**DIRECTIONS FOR THIS TASK**
Write out exactly the lines below that run from the one containing "exactly $\bar R(n)$, so" through the one containing "(\log39)/78\in[0.046968,\;0.046969], &", both included, with no other lines.

[Start of section]

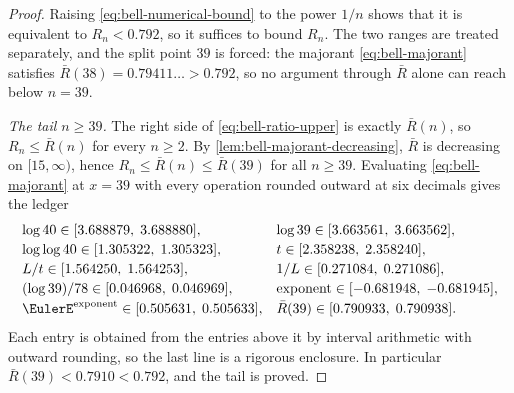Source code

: \documentclass[11pt,a4paper,oneside,openany]{book}
\theoremstyle{definition}
\theoremstyle{remark}
\begin{document}
\begin{proof}
Raising \eqref{eq:bell-numerical-bound} to the power $1/n$ shows that it is
equivalent to $R_n<0.792$, so it suffices to bound $R_n$.  The two ranges are
treated separately, and the split point $39$ is forced: the majorant
\eqref{eq:bell-majorant} satisfies $\bar R(38)=0.79411\ldots>0.792$, so no
argument through $\bar R$ alone can reach below $n=39$.

\emph{The tail $n\ge39$.}  The right side of \cref{eq:bell-ratio-upper} is
exactly $\bar R(n)$, so $R_n\le\bar R(n)$ for every $n\ge2$.  By
\cref{lem:bell-majorant-decreasing}, $\bar R$ is decreasing on $[15,\infty)$,
hence $R_n\le\bar R(n)\le\bar R(39)$ for all $n\ge39$.  Evaluating
\eqref{eq:bell-majorant} at $x=39$ with every operation rounded outward at six
decimals gives the ledger
\[
 \begin{array}{ll}
  \log40\in[3.688879,\;3.688880], &
  \log39\in[3.663561,\;3.663562],\\[2pt]
  \log\log40\in[1.305322,\;1.305323], &
  t\in[2.358238,\;2.358240],\\[2pt]
  L/t\in[1.564250,\;1.564253], &
  1/L\in[0.271084,\;0.271086],\\[2pt]
  (\log39)/78\in[0.046968,\;0.046969], &
  \text{exponent}\in[-0.681948,\;-0.681945],\\[2pt]
  \EulerE^{\text{exponent}}\in[0.505631,\;0.505633], &
  \bar R(39)\in[0.790933,\;0.790938].
 \end{array}
\]
Each entry is obtained from the entries above it by interval arithmetic with
outward rounding, so the last line is a rigorous enclosure.  In particular
$\bar R(39)<0.7910<0.792$, and the tail is proved.


\end{proof}
\end{document}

[End of section]

**REPLY**
exactly $\bar R(n)$, so $R_n\le\bar R(n)$ for every $n\ge2$.  By
\cref{lem:bell-majorant-decreasing}, $\bar R$ is decreasing on $[15,\infty)$,
hence $R_n\le\bar R(n)\le\bar R(39)$ for all $n\ge39$.  Evaluating
\eqref{eq:bell-majorant} at $x=39$ with every operation rounded outward at six
decimals gives the ledger
\[
 \begin{array}{ll}
  \log40\in[3.688879,\;3.688880], &
  \log39\in[3.663561,\;3.663562],\\[2pt]
  \log\log40\in[1.305322,\;1.305323], &
  t\in[2.358238,\;2.358240],\\[2pt]
  L/t\in[1.564250,\;1.564253], &
  1/L\in[0.271084,\;0.271086],\\[2pt]
  (\log39)/78\in[0.046968,\;0.046969], &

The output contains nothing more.